Source data: Begin

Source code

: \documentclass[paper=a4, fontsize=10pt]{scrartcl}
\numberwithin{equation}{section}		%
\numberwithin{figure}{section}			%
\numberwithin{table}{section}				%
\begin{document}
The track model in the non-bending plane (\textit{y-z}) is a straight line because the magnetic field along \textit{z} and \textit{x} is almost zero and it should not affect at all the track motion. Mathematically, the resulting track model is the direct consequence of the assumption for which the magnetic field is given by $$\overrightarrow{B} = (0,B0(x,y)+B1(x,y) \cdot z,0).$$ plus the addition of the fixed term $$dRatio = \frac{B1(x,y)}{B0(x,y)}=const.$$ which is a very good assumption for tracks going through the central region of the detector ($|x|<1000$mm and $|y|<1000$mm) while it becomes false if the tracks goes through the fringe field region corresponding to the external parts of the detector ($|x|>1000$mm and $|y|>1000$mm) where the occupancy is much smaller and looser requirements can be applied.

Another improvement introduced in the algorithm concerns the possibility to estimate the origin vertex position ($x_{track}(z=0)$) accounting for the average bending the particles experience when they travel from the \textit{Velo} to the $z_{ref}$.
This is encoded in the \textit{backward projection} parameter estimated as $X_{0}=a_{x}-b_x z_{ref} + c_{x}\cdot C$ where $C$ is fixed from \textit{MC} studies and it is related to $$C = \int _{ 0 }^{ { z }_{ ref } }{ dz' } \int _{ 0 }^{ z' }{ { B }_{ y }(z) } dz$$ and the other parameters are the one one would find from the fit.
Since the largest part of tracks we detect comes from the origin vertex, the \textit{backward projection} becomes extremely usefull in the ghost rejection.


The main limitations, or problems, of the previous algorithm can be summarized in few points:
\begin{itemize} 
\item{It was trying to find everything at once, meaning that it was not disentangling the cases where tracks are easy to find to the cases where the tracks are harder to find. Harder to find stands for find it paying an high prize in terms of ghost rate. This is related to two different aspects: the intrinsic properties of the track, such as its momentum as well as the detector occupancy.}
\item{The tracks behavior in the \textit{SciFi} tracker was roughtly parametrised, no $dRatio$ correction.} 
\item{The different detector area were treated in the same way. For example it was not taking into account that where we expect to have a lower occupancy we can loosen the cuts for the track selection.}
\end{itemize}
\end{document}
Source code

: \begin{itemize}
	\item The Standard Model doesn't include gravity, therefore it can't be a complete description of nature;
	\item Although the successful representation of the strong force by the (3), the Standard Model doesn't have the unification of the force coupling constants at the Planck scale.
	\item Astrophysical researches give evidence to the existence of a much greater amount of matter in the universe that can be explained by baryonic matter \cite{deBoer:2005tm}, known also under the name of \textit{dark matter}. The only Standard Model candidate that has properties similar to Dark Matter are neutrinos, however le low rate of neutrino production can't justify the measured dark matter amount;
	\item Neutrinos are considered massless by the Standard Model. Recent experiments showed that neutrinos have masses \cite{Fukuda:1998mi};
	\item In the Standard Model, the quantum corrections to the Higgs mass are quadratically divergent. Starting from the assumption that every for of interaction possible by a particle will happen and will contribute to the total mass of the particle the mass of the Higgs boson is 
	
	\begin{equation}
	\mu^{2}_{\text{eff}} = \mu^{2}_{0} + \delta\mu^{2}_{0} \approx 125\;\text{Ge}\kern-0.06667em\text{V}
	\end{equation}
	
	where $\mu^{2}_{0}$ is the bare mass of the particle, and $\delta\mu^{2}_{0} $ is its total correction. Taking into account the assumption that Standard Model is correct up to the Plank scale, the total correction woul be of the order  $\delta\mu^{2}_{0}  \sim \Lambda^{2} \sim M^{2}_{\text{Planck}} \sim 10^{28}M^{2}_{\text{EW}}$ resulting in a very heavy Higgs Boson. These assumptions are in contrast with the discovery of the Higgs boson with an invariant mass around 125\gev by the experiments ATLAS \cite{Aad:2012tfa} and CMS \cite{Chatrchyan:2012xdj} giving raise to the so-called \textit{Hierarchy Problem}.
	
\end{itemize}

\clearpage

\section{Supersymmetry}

Source data: End

*Exercise requirements*:
Copy the data above in its entirety, exactly as given.

*Finished task*:
Source code

: \documentclass[paper=a4, fontsize=10pt]{scrartcl}
\numberwithin{equation}{section}		%
\numberwithin{figure}{section}			%
\numberwithin{table}{section}				%
\begin{document}
The track model in the non-bending plane (\textit{y-z}) is a straight line because the magnetic field along \textit{z} and \textit{x} is almost zero and it should not affect at all the track motion. Mathematically, the resulting track model is the direct consequence of the assumption for which the magnetic field is given by $$\overrightarrow{B} = (0,B0(x,y)+B1(x,y) \cdot z,0).$$ plus the addition of the fixed term $$dRatio = \frac{B1(x,y)}{B0(x,y)}=const.$$ which is a very good assumption for tracks going through the central region of the detector ($|x|<1000$mm and $|y|<1000$mm) while it becomes false if the tracks goes through the fringe field region corresponding to the external parts of the detector ($|x|>1000$mm and $|y|>1000$mm) where the occupancy is much smaller and looser requirements can be applied.

Another improvement introduced in the algorithm concerns the possibility to estimate the origin vertex position ($x_{track}(z=0)$) accounting for the average bending the particles experience when they travel from the \textit{Velo} to the $z_{ref}$.
This is encoded in the \textit{backward projection} parameter estimated as $X_{0}=a_{x}-b_x z_{ref} + c_{x}\cdot C$ where $C$ is fixed from \textit{MC} studies and it is related to $$C = \int _{ 0 }^{ { z }_{ ref } }{ dz' } \int _{ 0 }^{ z' }{ { B }_{ y }(z) } dz$$ and the other parameters are the one one would find from the fit.
Since the largest part of tracks we detect comes from the origin vertex, the \textit{backward projection} becomes extremely usefull in the ghost rejection.


The main limitations, or problems, of the previous algorithm can be summarized in few points:
\begin{itemize} 
\item{It was trying to find everything at once, meaning that it was not disentangling the cases where tracks are easy to find to the cases where the tracks are harder to find. Harder to find stands for find it paying an high prize in terms of ghost rate. This is related to two different aspects: the intrinsic properties of the track, such as its momentum as well as the detector occupancy.}
\item{The tracks behavior in the \textit{SciFi} tracker was roughtly parametrised, no $dRatio$ correction.} 
\item{The different detector area were treated in the same way. For example it was not taking into account that where we expect to have a lower occupancy we can loosen the cuts for the track selection.}
\end{itemize}
\end{document}
Source code

: \begin{itemize}
	\item The Standard Model doesn't include gravity, therefore it can't be a complete description of nature;
	\item Although the successful representation of the strong force by the (3), the Standard Model doesn't have the unification of the force coupling constants at the Planck scale.
	\item Astrophysical researches give evidence to the existence of a much greater amount of matter in the universe that can be explained by baryonic matter \cite{deBoer:2005tm}, known also under the name of \textit{dark matter}. The only Standard Model candidate that has properties similar to Dark Matter are neutrinos, however le low rate of neutrino production can't justify the measured dark matter amount;
	\item Neutrinos are considered massless by the Standard Model. Recent experiments showed that neutrinos have masses \cite{Fukuda:1998mi};
	\item In the Standard Model, the quantum corrections to the Higgs mass are quadratically divergent. Starting from the assumption that every for of interaction possible by a particle will happen and will contribute to the total mass of the particle the mass of the Higgs boson is 
	
	\begin{equation}
	\mu^{2}_{\text{eff}} = \mu^{2}_{0} + \delta\mu^{2}_{0} \approx 125\;\text{Ge}\kern-0.06667em\text{V}
	\end{equation}
	
	where $\mu^{2}_{0}$ is the bare mass of the particle, and $\delta\mu^{2}_{0} $ is its total correction. Taking into account the assumption that Standard Model is correct up to the Plank scale, the total correction woul be of the order  $\delta\mu^{2}_{0}  \sim \Lambda^{2} \sim M^{2}_{\text{Planck}} \sim 10^{28}M^{2}_{\text{EW}}$ resulting in a very heavy Higgs Boson. These assumptions are in contrast with the discovery of the Higgs boson with an invariant mass around 125\gev by the experiments ATLAS \cite{Aad:2012tfa} and CMS \cite{Chatrchyan:2012xdj} giving raise to the so-called \textit{Hierarchy Problem}.
	
\end{itemize}

\clearpage

\section{Supersymmetry}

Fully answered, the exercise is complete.